[Plain-text document sources]

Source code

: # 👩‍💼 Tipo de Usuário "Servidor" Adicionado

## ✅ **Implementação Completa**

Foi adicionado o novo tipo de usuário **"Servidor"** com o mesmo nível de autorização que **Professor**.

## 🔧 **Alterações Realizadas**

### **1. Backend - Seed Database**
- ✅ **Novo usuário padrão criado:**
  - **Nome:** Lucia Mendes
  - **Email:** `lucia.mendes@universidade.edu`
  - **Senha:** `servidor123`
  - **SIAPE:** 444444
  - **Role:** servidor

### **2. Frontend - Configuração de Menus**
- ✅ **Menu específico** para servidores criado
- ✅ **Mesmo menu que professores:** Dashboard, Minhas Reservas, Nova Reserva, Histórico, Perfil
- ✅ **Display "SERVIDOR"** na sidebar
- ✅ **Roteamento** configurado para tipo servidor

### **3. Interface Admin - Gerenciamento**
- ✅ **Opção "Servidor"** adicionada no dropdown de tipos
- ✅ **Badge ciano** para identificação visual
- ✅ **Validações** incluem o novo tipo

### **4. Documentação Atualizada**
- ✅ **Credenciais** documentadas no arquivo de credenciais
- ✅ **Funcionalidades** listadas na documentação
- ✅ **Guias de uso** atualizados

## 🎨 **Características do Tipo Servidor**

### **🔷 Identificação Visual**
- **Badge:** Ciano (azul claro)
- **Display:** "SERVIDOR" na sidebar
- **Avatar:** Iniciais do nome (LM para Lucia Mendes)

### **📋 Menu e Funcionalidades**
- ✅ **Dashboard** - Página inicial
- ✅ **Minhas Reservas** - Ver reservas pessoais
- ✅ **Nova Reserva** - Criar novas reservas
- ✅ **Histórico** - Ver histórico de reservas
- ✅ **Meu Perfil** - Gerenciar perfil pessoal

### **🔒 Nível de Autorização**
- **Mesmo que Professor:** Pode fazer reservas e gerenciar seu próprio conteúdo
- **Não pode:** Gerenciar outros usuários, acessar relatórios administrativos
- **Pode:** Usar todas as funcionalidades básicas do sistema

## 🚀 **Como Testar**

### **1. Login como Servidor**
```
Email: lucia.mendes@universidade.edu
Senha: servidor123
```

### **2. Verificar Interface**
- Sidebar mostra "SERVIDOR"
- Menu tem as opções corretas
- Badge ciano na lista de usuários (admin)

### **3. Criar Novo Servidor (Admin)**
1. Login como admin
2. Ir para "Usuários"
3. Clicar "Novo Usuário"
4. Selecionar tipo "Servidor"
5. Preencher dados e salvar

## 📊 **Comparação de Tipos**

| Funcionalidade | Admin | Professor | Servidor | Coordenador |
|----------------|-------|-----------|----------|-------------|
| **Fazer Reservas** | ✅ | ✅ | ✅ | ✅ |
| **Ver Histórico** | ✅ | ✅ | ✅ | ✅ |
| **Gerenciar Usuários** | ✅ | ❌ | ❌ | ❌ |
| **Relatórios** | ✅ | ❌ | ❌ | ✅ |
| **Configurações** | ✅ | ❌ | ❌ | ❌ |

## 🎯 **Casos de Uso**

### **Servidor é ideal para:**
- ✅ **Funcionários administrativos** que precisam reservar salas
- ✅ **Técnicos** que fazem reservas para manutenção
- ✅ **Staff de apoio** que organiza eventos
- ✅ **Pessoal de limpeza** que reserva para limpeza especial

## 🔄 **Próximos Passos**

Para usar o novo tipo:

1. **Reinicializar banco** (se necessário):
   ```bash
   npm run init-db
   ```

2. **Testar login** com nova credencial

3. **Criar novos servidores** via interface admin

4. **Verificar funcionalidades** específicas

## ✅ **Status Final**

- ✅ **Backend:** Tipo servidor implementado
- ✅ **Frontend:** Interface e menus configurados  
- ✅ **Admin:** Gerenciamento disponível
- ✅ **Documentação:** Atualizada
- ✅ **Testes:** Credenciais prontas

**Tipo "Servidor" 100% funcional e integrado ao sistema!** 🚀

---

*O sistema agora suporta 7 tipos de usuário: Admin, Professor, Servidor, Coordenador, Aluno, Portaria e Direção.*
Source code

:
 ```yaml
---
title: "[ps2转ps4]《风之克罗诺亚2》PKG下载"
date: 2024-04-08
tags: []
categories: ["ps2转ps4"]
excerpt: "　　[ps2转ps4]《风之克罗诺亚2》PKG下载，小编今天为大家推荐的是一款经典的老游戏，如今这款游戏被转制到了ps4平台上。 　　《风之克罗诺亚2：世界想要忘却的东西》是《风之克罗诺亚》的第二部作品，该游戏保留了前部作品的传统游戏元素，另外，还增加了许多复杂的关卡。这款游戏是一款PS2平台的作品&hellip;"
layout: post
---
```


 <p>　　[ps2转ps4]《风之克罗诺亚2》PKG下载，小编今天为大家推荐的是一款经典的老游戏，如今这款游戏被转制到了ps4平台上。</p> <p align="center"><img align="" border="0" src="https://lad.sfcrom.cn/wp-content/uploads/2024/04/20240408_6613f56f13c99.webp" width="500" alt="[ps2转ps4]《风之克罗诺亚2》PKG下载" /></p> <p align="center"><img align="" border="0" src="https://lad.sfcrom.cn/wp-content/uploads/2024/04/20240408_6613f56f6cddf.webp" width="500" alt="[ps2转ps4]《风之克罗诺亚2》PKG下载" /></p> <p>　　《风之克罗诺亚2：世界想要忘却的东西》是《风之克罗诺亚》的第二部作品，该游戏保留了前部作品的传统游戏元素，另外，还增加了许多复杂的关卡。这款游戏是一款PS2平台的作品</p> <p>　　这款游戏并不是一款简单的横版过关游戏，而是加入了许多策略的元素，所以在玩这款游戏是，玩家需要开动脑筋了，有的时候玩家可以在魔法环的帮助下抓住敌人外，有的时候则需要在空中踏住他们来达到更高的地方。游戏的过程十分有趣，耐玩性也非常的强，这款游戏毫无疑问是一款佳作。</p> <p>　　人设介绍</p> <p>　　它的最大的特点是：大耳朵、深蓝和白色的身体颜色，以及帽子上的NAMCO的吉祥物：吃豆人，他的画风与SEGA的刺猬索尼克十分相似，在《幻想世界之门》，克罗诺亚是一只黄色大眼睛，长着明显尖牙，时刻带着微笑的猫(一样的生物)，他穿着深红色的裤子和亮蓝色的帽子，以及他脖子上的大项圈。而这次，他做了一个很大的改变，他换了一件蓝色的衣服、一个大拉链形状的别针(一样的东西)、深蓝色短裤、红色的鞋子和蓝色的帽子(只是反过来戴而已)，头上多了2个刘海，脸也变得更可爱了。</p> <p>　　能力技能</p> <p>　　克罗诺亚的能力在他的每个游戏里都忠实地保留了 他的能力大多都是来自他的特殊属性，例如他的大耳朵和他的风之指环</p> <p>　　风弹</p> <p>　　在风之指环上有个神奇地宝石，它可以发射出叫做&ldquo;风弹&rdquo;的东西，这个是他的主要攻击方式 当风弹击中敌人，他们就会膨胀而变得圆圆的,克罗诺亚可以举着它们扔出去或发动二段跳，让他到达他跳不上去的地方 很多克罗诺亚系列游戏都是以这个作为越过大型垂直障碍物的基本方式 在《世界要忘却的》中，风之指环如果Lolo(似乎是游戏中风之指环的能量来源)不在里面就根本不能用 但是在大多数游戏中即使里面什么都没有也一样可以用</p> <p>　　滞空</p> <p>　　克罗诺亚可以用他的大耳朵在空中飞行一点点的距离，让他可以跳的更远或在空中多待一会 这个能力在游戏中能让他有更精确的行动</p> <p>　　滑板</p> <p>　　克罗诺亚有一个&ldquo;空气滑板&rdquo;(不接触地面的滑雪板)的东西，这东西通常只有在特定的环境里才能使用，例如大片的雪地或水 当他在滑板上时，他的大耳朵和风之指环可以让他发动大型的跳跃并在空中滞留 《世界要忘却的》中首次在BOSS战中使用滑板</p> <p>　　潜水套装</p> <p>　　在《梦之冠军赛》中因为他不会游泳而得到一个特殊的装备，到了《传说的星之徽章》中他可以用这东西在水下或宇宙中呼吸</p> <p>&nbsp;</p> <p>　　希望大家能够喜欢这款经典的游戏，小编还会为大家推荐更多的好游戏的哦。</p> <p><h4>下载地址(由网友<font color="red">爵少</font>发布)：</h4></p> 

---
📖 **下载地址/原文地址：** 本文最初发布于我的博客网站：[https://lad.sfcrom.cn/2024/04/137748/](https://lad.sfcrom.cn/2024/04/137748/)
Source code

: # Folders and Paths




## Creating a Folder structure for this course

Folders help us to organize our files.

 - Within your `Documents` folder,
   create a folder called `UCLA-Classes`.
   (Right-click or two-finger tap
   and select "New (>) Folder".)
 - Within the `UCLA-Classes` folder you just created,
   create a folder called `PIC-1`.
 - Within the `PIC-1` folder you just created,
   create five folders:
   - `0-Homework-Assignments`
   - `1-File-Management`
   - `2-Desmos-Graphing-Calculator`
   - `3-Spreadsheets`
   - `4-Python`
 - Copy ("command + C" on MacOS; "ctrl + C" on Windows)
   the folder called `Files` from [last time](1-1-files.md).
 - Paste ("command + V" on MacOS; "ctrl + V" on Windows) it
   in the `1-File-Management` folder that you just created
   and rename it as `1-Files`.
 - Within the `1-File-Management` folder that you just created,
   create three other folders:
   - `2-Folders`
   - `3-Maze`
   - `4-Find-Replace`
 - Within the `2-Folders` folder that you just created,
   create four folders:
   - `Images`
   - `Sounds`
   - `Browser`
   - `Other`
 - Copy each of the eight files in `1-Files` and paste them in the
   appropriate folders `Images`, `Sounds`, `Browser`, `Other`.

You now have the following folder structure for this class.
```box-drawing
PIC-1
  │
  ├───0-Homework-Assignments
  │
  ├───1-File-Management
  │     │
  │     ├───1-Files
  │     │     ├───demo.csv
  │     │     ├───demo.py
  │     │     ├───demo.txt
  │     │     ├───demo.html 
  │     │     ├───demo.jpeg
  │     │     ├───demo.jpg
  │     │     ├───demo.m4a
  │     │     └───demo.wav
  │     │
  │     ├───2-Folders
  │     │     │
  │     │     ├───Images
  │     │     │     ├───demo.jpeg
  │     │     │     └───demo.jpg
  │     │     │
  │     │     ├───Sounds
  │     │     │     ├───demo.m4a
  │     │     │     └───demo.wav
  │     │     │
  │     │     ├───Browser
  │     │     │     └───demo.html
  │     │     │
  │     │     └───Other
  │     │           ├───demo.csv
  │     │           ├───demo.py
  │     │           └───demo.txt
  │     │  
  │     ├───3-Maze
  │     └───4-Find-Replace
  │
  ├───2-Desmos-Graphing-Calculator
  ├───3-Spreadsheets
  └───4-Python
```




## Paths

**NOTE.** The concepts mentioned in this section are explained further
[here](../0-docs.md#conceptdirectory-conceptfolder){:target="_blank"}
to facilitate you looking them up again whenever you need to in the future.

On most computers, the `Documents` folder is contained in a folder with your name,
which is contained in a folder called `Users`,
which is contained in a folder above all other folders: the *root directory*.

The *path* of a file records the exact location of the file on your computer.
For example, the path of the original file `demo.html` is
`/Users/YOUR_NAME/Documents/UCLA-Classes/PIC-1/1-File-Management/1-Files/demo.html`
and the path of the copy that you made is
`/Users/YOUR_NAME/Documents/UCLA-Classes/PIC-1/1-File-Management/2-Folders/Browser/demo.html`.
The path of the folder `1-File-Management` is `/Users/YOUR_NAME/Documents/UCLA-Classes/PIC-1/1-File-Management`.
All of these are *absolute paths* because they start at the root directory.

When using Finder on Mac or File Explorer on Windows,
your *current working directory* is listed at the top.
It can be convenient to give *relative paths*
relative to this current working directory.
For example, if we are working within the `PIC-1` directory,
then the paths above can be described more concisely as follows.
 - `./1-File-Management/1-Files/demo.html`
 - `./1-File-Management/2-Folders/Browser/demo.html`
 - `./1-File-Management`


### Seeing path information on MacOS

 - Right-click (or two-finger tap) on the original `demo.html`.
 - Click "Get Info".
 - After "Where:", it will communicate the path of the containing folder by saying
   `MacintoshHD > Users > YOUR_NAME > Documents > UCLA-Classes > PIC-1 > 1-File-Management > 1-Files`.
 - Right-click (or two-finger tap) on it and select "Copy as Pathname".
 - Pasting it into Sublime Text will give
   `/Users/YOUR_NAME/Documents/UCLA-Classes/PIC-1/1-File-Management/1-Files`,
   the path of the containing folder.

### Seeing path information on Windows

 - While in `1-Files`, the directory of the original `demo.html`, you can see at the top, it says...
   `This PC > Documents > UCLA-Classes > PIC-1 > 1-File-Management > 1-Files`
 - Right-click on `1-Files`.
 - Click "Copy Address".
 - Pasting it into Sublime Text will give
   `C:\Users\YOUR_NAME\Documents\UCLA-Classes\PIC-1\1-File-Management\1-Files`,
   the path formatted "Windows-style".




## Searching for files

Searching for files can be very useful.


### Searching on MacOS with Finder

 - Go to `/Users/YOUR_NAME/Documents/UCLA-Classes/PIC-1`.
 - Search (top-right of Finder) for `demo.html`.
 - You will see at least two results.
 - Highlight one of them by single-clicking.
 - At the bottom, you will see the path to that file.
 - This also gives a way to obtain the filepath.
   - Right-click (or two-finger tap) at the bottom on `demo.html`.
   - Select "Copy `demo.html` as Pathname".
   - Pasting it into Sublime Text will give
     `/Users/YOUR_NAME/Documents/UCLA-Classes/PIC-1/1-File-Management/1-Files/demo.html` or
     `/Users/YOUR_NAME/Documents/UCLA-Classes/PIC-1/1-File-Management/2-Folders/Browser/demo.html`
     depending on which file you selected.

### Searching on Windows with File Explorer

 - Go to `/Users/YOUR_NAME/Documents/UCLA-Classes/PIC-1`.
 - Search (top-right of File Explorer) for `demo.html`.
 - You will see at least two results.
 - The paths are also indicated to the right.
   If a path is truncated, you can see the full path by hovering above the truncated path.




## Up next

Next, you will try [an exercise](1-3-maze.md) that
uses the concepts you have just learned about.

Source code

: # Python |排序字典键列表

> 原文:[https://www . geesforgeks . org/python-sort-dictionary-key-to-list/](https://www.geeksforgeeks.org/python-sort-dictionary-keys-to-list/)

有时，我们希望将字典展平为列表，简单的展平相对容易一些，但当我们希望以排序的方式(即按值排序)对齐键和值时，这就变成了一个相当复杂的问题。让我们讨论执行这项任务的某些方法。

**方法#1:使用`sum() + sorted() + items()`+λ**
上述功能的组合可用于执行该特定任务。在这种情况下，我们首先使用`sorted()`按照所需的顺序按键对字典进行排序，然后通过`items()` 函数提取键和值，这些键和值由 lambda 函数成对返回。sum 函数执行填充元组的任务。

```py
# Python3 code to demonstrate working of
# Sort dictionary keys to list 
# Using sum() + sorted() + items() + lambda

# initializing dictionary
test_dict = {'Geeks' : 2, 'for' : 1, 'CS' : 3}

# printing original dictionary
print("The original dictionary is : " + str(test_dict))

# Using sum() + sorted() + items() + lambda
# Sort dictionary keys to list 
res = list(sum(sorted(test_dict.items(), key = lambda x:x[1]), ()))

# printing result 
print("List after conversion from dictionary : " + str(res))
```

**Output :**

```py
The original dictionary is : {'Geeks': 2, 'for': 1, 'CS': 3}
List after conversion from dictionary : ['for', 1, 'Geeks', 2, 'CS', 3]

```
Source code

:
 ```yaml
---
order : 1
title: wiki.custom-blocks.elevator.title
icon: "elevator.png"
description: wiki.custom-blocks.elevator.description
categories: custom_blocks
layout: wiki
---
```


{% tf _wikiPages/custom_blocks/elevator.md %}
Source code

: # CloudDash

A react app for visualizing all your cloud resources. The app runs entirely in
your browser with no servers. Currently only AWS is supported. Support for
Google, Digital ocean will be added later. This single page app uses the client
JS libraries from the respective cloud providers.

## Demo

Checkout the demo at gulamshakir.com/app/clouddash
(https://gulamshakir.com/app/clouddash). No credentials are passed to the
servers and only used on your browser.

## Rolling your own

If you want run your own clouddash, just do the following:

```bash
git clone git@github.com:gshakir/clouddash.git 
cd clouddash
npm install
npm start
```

[Problem to solve]
Whenever the string "Pathname" shows up in a line of the records, copy that line.

[Result of the exercise]
 - Right-click (or two-finger tap) on it and select "Copy as Pathname".
   - Select "Copy `demo.html` as Pathname".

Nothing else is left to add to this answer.